Das Medizinstudium begann Alois Stacher nach dem Zweiten Weltkrieg, den er am Ende schwerst verletzt und zu 70 Prozent arbeitsunfähig zwei Jahre lang in der Gefangenschaft im Lazarett verbracht hatte. Der Wunsch, Arzt zu werden, war erst dort gereift. Zuvor konnte er sich nicht vorstellen, „es immer mit so grauslichen Sachen“, also mit Krankheit und Tod, zu tun zu haben und erwog ein Architekturstudium, eine Überlegung die er, weil er „Mathematik immer gehasst hat“, schnell fallen ließ. Allerdings: In seinem weiteren Leben sollten sich die beiden Aspekte immer wieder vereinen, wenn auch der Begriff Architektur in diesem Fall vielleicht besser mit „Aufbau“ übersetzt werden sollte.

Studium: „Geschwindigkeit zählt“

1947 – 22 Jahre jung und seit kurzem verheiratet – führte den späteren Hämatologen von Weltruf sein erster Weg in Wien zum Jugendarbeitsamt, bei dem man für ein späteres Studium beraten wurde. Dort beschied man ihm, es sei schlicht „Blödsinn“, Medizin studieren zu wollen, weil es schon genügend Ärzte gäbe. Stacher ließ sich nicht beirren, erzählt heute lachend, dass er „für Blödsinn immer schon zuständig war“, schaffte mit allerlei Tricks den Zugang zum Medizinstudium doch und promovierte exakt fünf Jahre später zum Dr. med. univ. Während des Studiums verfolgte er übrigens eine Maxime: Die Geschwindigkeit, mit der die Ausbildung absolviert werden konnte, war wichtig, nicht die Noten.

In sein späteres Spezialgebiet, die Hämatologie, rutschte er durch Zufall. Nach immerhin sieben Monaten Wartezeit auf einen Arbeitsplatz kam er im Wiener Hanusch-Krankenhaus unter und erhielt die Gelegenheit, unter Hanns Fleischhacker, dem damals führenden Hämatologen Österreichs, zu arbeiten.
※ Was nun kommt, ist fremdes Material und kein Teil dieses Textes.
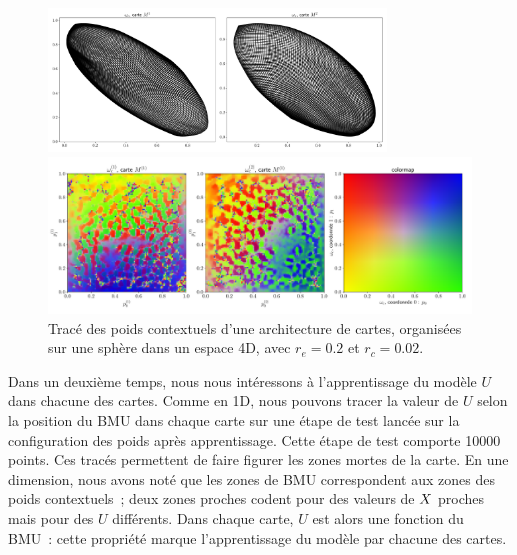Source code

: \documentclass[../main]{subfiles}
\begin{document}
\begin{figure}
	\begin{minipage}{\textwidth}
		\centering\includegraphics[width=0.8\textwidth]{we_rc002_afterbug.pdf}
	\end{minipage}
	\begin{minipage}{\textwidth}
		\centering\includegraphics[width=\textwidth]{wc_rc002_afterbug_nopoints.pdf}
		\caption{Tracé des poids contextuels d'une architecture de cartes, organisées sur une sphère dans un espace 4D, avec $r_e =0.2$ et $r_c = 0.02$.
		\label{fig:2som_s_002_wc}}
	\end{minipage}
\end{figure}

Dans un deuxième temps, nous nous intéressons à l'apprentissage du modèle $U$ dans chacune des cartes. Comme en 1D, nous pouvons tracer la valeur de $U$ selon la position du BMU dans chaque carte sur une étape de test lancée sur la configuration des poids après apprentissage. Cette étape de test comporte 10000 points.
Ces tracés permettent de faire figurer les zones mortes de la carte. En une dimension, nous avons noté que les zones de BMU correspondent aux zones des poids contextuels~; deux zones proches codent pour des valeurs de $X$ proches mais pour des $U$ différents. Dans chaque carte, $U$ est alors une fonction du BMU~: cette propriété marque l'apprentissage du modèle par chacune des cartes. 
\end{document}

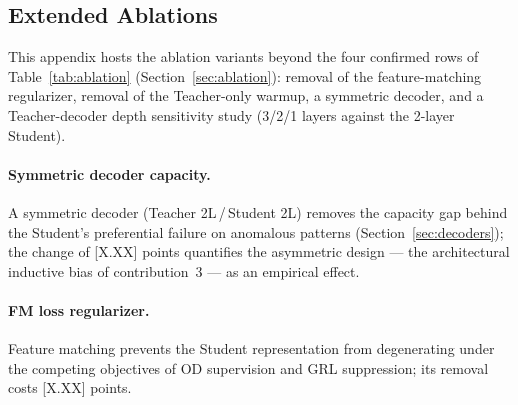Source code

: \subsection{Extended Ablations}
\label{sec:extended_ablations}

This appendix hosts the ablation variants beyond the four confirmed rows of
Table~\ref{tab:ablation} (Section~\ref{sec:ablation}): removal of the feature-matching
regularizer, removal of the Teacher-only warmup, a symmetric decoder, and a Teacher-decoder
depth sensitivity study (3/2/1 layers against the 2-layer Student).

\paragraph{Symmetric decoder capacity.}
A symmetric decoder (Teacher 2L\,/\,Student 2L) removes the capacity gap behind the Student's
preferential failure on anomalous patterns (Section~\ref{sec:decoders}); the change of [X.XX]
points quantifies the asymmetric design --- the architectural inductive bias of contribution~3
--- as an empirical effect.

\paragraph{FM loss regularizer.}
Feature matching prevents the Student representation from degenerating under the competing
objectives of OD supervision and GRL suppression; its removal costs [X.XX] points.

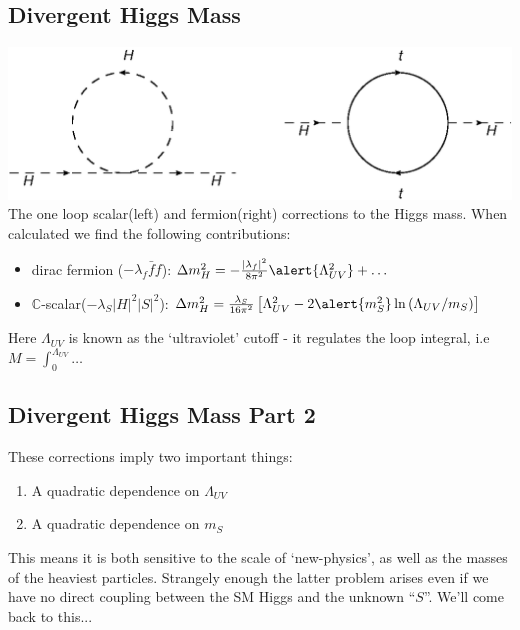 \documentclass{beamer}
\begin{document}
\subsection{Divergent Higgs Mass}
\begin{frame}{\insertsubsection}
  \center\includegraphics[scale=0.4]{oneloop.eps}\\
  The one loop scalar(left) and fermion(right) corrections to the Higgs mass.
  When calculated we find the following contributions:
  \begin{itemize}
    \item dirac fermion ($-\lambda_{f}\bar{f}f$):
    $\Delta m_{H}^{2}=-\frac{|\lambda_{f}|^2}{8\pi^{2}}\alert{\Lambda_{UV}^{2}}
    +\hdots$ 
    \item $\mathbb{C}$-scalar($-\lambda_{S}|H|^{2}|S|^{2}$): 
    $\Delta m_{H}^{2}= \frac{\lambda_{S}}{16\pi^{2}}\left[\Lambda_{UV}^{2}-2
    \alert{m_{S}^{2}}\ln\left(\Lambda_{UV}/m_{S}\right) \right]$
  \end{itemize}
  Here $\Lambda_{UV}$ is known as the `ultraviolet' cutoff - it regulates the loop
  integral, i.e $M=\int_{0}^{\Lambda_{UV}}\hdots$
\end{frame}

\subsection{Divergent Higgs Mass Part 2}
\begin{frame}{\insertsubsection}
  These corrections imply two important things:
  \begin{enumerate}
    \item A quadratic dependence on $\Lambda_{UV}$
    \item A quadratic dependence on $m_{S}$
  \end{enumerate}
  This means it is both sensitive to the scale of `new-physics', as well as the
  masses of the heaviest particles.  Strangely enough the latter problem arises
  even if we have no direct coupling between the SM Higgs and the unknown
  ``$S$''.
  \vfill\hfill We'll come back to this...
\end{frame}
\end{document}

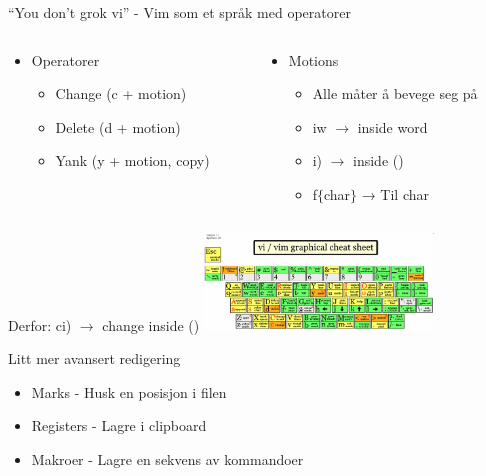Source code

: \documentclass{beamer}
\begin{document}
\begin{frame}{``You don't grok vi'' - Vim som et språk med operatorer}
	\begin{center}
		\begin{columns}
			\begin{column}{0.5\textwidth}
				\begin{itemize}
					\item Operatorer
					      \begin{itemize}
						      \item Change (c + motion)
						      \item Delete (d + motion)
						      \item Yank (y + motion, copy)
					      \end{itemize}
				\end{itemize}
			\end{column}
			\begin{column}{0.5\textwidth}
				\begin{itemize}
					\item Motions
					      \begin{itemize}
						      \item Alle måter å bevege seg på
						      \item iw $\rightarrow$ inside word
						      \item i) $\rightarrow$ inside ()
                              \item f$\{$char$\}$ → Til char
					      \end{itemize}
				\end{itemize}
			\end{column}
		\end{columns}
		\vspace{20px}
		Derfor: ci) $\rightarrow$ change inside ()
		{\includegraphics[width=230px]{images/vim-cheat-sheet.png}}
	\end{center}
\end{frame}

\begin{frame}{Litt mer avansert redigering}
    \begin{itemize}
        \item Marks - Husk en posisjon i filen
        \item Registers - Lagre i clipboard
        \item Makroer - Lagre en sekvens av kommandoer
    \end{itemize}
\end{frame}
\end{document}
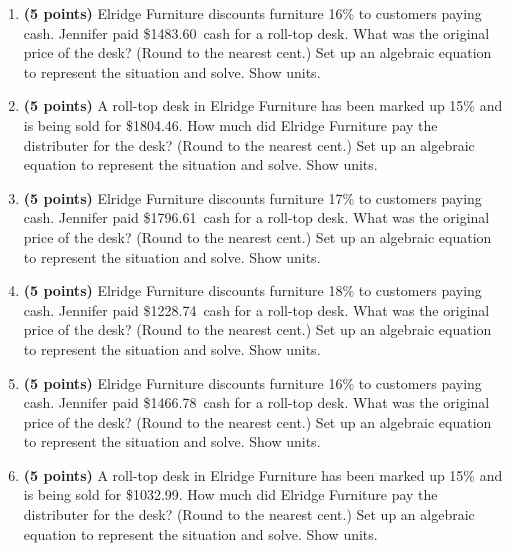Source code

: \documentclass[12pt]{amsart}
\begin{document}
\begin{enumerate}
\vfill 
\def \discount{16}\def \paid{1483.60}\def \rainy{10.34}\def \orcost{1766.19}\def \purcost{1278.97}\def \orrainy{12.31}
\item {\bf (5 points)} 
 Elridge Furniture discounts furniture \discount\% to customers paying cash. Jennifer paid \$\paid\ cash for a roll-top desk. What was the original price of the desk? (Round to the nearest cent.) Set up an algebraic equation to represent the situation and solve. Show units.

\vfill 
\def \discount{15}\def \paid{1804.46}\def \rainy{13.83}\def \orcost{2122.89}\def \purcost{1569.10}\def \orrainy{16.27}
\item {\bf (5 points)} 
 A roll-top desk in Elridge Furniture has been marked up \discount\% and is being sold for \$\paid. How much did Elridge Furniture pay the distributer for the desk? (Round to the nearest cent.) Set up an algebraic equation to represent the situation and solve. Show units.

\vfill 
\def \discount{17}\def \paid{1796.61}\def \rainy{9.24}\def \orcost{2164.59}\def \purcost{1535.56}\def \orrainy{11.13}
\item {\bf (5 points)} 
 Elridge Furniture discounts furniture \discount\% to customers paying cash. Jennifer paid \$\paid\ cash for a roll-top desk. What was the original price of the desk? (Round to the nearest cent.) Set up an algebraic equation to represent the situation and solve. Show units.

\vfill 
\def \discount{18}\def \paid{1228.74}\def \rainy{14.55}\def \orcost{1498.46}\def \purcost{1041.31}\def \orrainy{17.74}
\item {\bf (5 points)} 
 Elridge Furniture discounts furniture \discount\% to customers paying cash. Jennifer paid \$\paid\ cash for a roll-top desk. What was the original price of the desk? (Round to the nearest cent.) Set up an algebraic equation to represent the situation and solve. Show units.

\vfill 
\def \discount{16}\def \paid{1466.78}\def \rainy{9.63}\def \orcost{1746.17}\def \purcost{1264.47}\def \orrainy{11.46}
\item {\bf (5 points)} 
 Elridge Furniture discounts furniture \discount\% to customers paying cash. Jennifer paid \$\paid\ cash for a roll-top desk. What was the original price of the desk? (Round to the nearest cent.) Set up an algebraic equation to represent the situation and solve. Show units.

\vfill 
\def \discount{15}\def \paid{1032.99}\def \rainy{9.90}\def \orcost{1215.28}\def \purcost{898.25}\def \orrainy{11.65}
\item {\bf (5 points)} 
 A roll-top desk in Elridge Furniture has been marked up \discount\% and is being sold for \$\paid. How much did Elridge Furniture pay the distributer for the desk? (Round to the nearest cent.) Set up an algebraic equation to represent the situation and solve. Show units.


\end{enumerate}
\end{document}
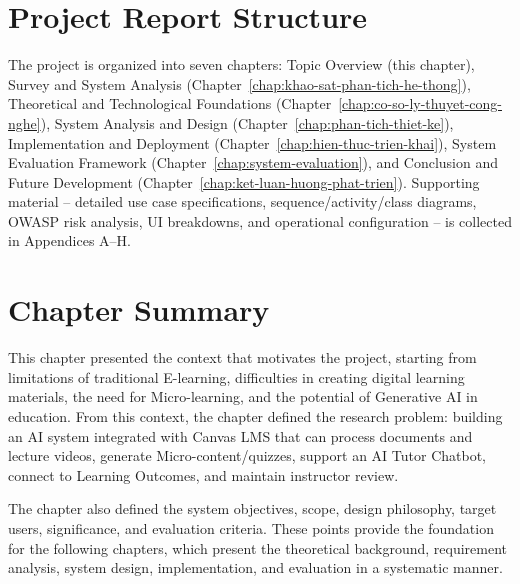 \section{Project Report Structure}

The project is organized into seven chapters: Topic Overview (this
chapter), Survey and System Analysis
(Chapter~\ref{chap:khao-sat-phan-tich-he-thong}), Theoretical and
Technological Foundations
(Chapter~\ref{chap:co-so-ly-thuyet-cong-nghe}), System Analysis and
Design (Chapter~\ref{chap:phan-tich-thiet-ke}), Implementation and
Deployment (Chapter~\ref{chap:hien-thuc-trien-khai}), System
Evaluation Framework (Chapter~\ref{chap:system-evaluation}), and
Conclusion and Future Development
(Chapter~\ref{chap:ket-luan-huong-phat-trien}). Supporting material --
detailed use case specifications, sequence/activity/class diagrams,
OWASP risk analysis, UI breakdowns, and operational configuration --
is collected in Appendices A--H.

\section{Chapter Summary}

This chapter presented the context that motivates the project, starting from
limitations of traditional E-learning, difficulties in creating digital
learning materials, the need for Micro-learning, and the potential of
Generative AI in education. From this context, the chapter defined the research
problem: building an AI system integrated with Canvas LMS that can process
documents and lecture videos, generate Micro-content/quizzes, support an AI
Tutor Chatbot, connect to Learning Outcomes, and maintain instructor review.

The chapter also defined the system objectives, scope, design philosophy,
target users, significance, and evaluation criteria. These points provide the
foundation for the following chapters, which present the theoretical
background, requirement analysis, system design, implementation, and evaluation
in a systematic manner.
Für den jungen Arzt war es „eine tolle Chance, die ich genützt habe“. Ausschlaggebend dafür, dass er sich tatsächlich zum Hämatologie-Spezialisten entwickeln konnte, war sicher auch der Auftrag seines Chefs, die inhaltliche Korrektur eines Hämatologie-Buches, das dieser gerade verfasst hatte, durchzuführen. „Ich habe das Buch kritisch mit Hilfe sämtlicher damals zur Verfügung stehender Literatur auseinandergenommen“, erzählt der Mediziner, und erwarb mit der Erledigung dieser Aufgabe endgültig großes theoretisches Wissen und den Respekt seines Vorgesetzten.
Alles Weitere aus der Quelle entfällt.